==== Extracted material

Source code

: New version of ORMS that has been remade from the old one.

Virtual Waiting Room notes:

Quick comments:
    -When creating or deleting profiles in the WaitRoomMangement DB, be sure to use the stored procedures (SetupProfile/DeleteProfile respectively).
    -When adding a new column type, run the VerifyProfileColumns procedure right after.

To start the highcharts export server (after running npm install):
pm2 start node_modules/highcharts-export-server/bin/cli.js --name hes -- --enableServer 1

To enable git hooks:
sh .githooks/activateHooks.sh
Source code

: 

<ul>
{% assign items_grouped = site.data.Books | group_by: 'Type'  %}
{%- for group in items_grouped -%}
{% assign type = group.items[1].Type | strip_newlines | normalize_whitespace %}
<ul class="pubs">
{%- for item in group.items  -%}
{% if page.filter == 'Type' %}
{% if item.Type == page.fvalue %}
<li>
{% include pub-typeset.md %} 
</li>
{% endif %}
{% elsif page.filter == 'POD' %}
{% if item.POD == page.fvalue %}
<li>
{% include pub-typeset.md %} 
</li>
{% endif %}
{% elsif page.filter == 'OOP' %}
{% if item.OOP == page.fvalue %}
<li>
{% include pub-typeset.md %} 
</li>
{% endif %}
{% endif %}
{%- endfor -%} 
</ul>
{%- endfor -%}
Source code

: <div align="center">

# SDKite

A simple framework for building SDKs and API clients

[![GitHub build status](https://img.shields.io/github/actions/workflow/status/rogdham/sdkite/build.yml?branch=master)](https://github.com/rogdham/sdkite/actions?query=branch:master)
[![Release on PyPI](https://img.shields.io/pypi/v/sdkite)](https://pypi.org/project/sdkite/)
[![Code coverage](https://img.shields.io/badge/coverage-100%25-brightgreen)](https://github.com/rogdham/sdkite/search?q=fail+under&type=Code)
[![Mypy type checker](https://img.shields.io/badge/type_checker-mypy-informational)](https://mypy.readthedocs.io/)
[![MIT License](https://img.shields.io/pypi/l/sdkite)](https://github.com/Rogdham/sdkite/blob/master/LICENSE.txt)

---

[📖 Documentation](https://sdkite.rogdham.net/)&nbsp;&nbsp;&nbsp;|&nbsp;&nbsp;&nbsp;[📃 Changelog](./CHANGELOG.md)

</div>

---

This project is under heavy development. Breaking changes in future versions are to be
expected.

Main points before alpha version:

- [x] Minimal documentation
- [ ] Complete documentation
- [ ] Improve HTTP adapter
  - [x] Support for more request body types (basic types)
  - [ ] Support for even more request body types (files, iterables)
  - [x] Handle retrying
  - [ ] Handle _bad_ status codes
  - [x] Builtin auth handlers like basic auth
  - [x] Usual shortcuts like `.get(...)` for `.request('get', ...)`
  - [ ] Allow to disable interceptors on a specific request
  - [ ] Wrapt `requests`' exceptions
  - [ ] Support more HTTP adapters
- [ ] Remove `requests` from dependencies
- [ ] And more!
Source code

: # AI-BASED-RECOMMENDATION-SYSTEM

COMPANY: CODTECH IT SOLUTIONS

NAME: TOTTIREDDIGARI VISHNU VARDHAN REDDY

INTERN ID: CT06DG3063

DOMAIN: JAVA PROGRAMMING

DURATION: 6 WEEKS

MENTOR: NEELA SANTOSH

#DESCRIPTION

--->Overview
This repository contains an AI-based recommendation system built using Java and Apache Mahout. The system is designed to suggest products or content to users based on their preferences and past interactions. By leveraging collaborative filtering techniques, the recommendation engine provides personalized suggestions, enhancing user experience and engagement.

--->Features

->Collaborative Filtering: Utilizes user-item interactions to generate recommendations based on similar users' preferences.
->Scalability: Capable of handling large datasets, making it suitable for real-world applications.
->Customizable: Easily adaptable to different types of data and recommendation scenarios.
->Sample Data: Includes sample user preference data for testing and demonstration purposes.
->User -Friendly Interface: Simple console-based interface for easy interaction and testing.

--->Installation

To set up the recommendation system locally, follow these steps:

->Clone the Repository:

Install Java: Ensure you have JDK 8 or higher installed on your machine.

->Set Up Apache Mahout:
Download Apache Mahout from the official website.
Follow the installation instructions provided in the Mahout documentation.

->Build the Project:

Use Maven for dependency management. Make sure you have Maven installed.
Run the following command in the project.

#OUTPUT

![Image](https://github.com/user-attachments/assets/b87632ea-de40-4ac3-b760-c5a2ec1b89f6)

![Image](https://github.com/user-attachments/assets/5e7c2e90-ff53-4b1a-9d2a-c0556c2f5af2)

========

• _Exercise goal_
Which lines in the data above hold the string "https"? Show each one.

• _Expected output_
[![GitHub build status](https://img.shields.io/github/actions/workflow/status/rogdham/sdkite/build.yml?branch=master)](https://github.com/rogdham/sdkite/actions?query=branch:master)
[![Release on PyPI](https://img.shields.io/pypi/v/sdkite)](https://pypi.org/project/sdkite/)
[![Code coverage](https://img.shields.io/badge/coverage-100%25-brightgreen)](https://github.com/rogdham/sdkite/search?q=fail+under&type=Code)
[![Mypy type checker](https://img.shields.io/badge/type_checker-mypy-informational)](https://mypy.readthedocs.io/)
[![MIT License](https://img.shields.io/pypi/l/sdkite)](https://github.com/Rogdham/sdkite/blob/master/LICENSE.txt)
[📖 Documentation](https://sdkite.rogdham.net/)&nbsp;&nbsp;&nbsp;|&nbsp;&nbsp;&nbsp;[📃 Changelog](./CHANGELOG.md)
![Image](https://github.com/user-attachments/assets/b87632ea-de40-4ac3-b760-c5a2ec1b89f6)
![Image](https://github.com/user-attachments/assets/5e7c2e90-ff53-4b1a-9d2a-c0556c2f5af2)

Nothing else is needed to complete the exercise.